Сокровища Валькирии. Птичий путь 4 страница




И тут Сколот узрел, что белый, великоватый нос Марата становится красным, а в глазах накапливаются слезы – должно быть, он и впрямь страдал аллергией, поскольку рядом, на подоконнике за шторой стоял могучий кактус, подаренный Роксаной. Это обстоятельство вдруг пробудило дерзость, которой вначале не хватало. Вдобавок ко всему обманутый муж выхватил носовой платок, громко чихнул – и к дерзости добавился защитный цинизм.

– Будьте здоровы!

– Я хочу услышать ваш ответ! – У Корсакова напрочь заложило нос, и голос утратил надменность. – Времени на размышление у вас нет.

– А если мне сказать нечего? – безвинно спросил Сколот. – Вы меня забодаете рогами?

Корсаков вытер слезы, нажал кнопку на телефоне и поднес его к уху.

– Юноша валяет дурака, – сказал он, – и упражняется в остроумии.

Дверь оставалась незапертой, и видимо, за ней уже стояла подмога, потому как двое в гражданском и один в черной униформе с майорскими погончиками через несколько секунд оказались в квартире. Эти не разговаривали, молча и грубо схватили Сколота, завернули руки назад, защелкнули наручники и положили его на пол лицом вниз – он не сопротивлялся.

– Начинайте, – приказал Марат и встал, показывая, кто здесь начальник.

Трое ворвавшихся разбрелись по квартире и, судя по звукам, принялись обыскивать кухню и обе комнаты. Хлопали дверцами шкафов, двигали мебель, звенели посудой и высыпали что‑то на пол. Сам аллергик вдруг схватил с подоконника горшок с кактусом, распахнул балконную дверь, но выбрасывать передумал в последний миг. Принес нож с кухни и, преодолевая отвращение, развалил колючую голову надвое, как арбуз, – проверял, что внутри! Потом кое‑как вытряхнул из горшка спрессованную землю, разворошил ее руками и ничего не нашел.
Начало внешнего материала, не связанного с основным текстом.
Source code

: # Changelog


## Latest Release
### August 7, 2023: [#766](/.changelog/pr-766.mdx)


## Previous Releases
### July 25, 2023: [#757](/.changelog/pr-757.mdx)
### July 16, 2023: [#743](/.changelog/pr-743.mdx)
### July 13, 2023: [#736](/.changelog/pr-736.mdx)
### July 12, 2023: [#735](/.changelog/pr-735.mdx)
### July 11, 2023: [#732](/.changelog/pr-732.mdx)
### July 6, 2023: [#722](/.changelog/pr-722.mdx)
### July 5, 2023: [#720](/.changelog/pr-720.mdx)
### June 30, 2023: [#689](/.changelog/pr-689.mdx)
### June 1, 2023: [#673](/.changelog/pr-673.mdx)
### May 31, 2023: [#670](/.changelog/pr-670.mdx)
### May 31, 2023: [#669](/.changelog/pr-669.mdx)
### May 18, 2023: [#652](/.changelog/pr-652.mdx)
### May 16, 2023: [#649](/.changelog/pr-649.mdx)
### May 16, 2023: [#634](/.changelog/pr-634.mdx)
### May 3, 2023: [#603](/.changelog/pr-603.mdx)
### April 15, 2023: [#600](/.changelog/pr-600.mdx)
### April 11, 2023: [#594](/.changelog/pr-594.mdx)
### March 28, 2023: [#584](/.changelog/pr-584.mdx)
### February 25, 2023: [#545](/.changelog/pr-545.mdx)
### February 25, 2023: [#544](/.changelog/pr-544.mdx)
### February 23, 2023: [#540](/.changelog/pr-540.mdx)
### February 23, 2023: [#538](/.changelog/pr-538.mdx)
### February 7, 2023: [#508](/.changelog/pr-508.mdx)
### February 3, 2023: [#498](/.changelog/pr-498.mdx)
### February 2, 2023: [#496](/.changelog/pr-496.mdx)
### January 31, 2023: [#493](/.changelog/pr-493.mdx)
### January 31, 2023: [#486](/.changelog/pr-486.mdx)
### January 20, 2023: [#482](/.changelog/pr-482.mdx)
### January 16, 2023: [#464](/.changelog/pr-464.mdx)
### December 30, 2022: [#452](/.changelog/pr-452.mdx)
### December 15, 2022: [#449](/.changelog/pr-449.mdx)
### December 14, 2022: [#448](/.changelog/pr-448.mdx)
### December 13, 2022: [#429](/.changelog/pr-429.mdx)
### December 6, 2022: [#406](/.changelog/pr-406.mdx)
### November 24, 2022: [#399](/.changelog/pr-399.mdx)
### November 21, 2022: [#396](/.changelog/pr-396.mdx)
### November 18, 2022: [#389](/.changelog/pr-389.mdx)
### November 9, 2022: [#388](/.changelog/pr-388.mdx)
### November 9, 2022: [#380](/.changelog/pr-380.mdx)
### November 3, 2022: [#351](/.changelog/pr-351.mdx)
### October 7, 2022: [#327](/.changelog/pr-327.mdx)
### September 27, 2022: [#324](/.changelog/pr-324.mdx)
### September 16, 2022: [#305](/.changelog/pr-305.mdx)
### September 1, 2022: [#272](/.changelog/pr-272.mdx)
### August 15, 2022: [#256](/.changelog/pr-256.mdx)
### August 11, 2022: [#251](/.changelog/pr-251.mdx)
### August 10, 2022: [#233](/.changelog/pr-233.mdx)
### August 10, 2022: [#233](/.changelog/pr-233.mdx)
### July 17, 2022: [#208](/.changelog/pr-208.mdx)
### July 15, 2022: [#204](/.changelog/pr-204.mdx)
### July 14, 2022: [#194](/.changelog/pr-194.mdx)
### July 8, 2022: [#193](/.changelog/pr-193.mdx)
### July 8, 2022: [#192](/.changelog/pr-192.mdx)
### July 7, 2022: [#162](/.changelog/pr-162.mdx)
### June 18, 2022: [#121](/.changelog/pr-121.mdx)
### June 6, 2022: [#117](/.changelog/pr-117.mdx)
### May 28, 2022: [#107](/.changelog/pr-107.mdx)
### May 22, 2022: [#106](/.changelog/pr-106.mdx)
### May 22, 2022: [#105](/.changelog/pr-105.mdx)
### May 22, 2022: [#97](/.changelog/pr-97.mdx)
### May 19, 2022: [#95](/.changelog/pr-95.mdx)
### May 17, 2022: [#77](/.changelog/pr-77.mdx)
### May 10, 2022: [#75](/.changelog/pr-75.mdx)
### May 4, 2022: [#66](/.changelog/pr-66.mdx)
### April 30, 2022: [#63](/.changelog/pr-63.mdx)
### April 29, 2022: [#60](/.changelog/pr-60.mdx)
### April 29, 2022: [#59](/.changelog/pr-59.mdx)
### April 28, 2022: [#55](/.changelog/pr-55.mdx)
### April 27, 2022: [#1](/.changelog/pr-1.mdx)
– Выбрось эту гадость! – брезгливо сказал майору.

Тот смело взял половинки кактуса голыми руками и ушел на балкон.

Сам обыск и более всего манипуляции с цветком как‑то задорно насторожили Сколота: с какой стати они роются в квартире, если уже всё вынесли? Чего им еще надо? Гражданские помощники и вовсе взялись простукивать старый паркет и стены, то есть искать тайники, которых нет, и если Корсаков за несколько месяцев жизни по соседству выведал, где что лежит, то об этом должен знать…

Майор вернулся с балкона с мешком гипса и торжественно поставил его на письменный стол:

– Полюбуйтесь, товарищ подполковник. Не это ищете?

Оказывается, скромный программист был еще и подполковником!

– Что там? – спросил Корсаков, заглядывая в мешок.

– Порошкообразный материал сероватого цвета. И там еще цемент стоит, нераспакованный!

Корсаков взял щепотку порошка, потер между пальцами.

– Гипс, – сразу определил он. – Обыкновенный гипс…

Когда гражданские содрали линолеум на кухне и со скрипом вырвали щербатый паркет, прибитый гвоздями, Сколот не выдержал:

– Сказали бы хоть, что ищете! – Он перевернулся на бок. – Вы так всю квартиру разнесете…

Аллергик уже терял чувство уверенности, подчеркнутую вежливость и нервничал – теперь не от заложенного носа и слёз.

– Разнесем, – гундосо пообещал он и присел на корточки. – Где твоя алхимия? Хватит придуриваться, музыкант!

Что за соседи поселились наверху, следовало бы догадаться, когда восторженная Роксана явилась к нему с цветущим кактусом. Так нет – расслабился, купился на ее завлекающий шепоток и изумрудные глаза ящерицы…

Но кто забрал все вещества, если не Корсаков?!..

– У вас с головой все в порядке? – Сколот сел на полу и оказался с ним нос к носу. – По‑моему, вы бредите. Разве алхимики бывают?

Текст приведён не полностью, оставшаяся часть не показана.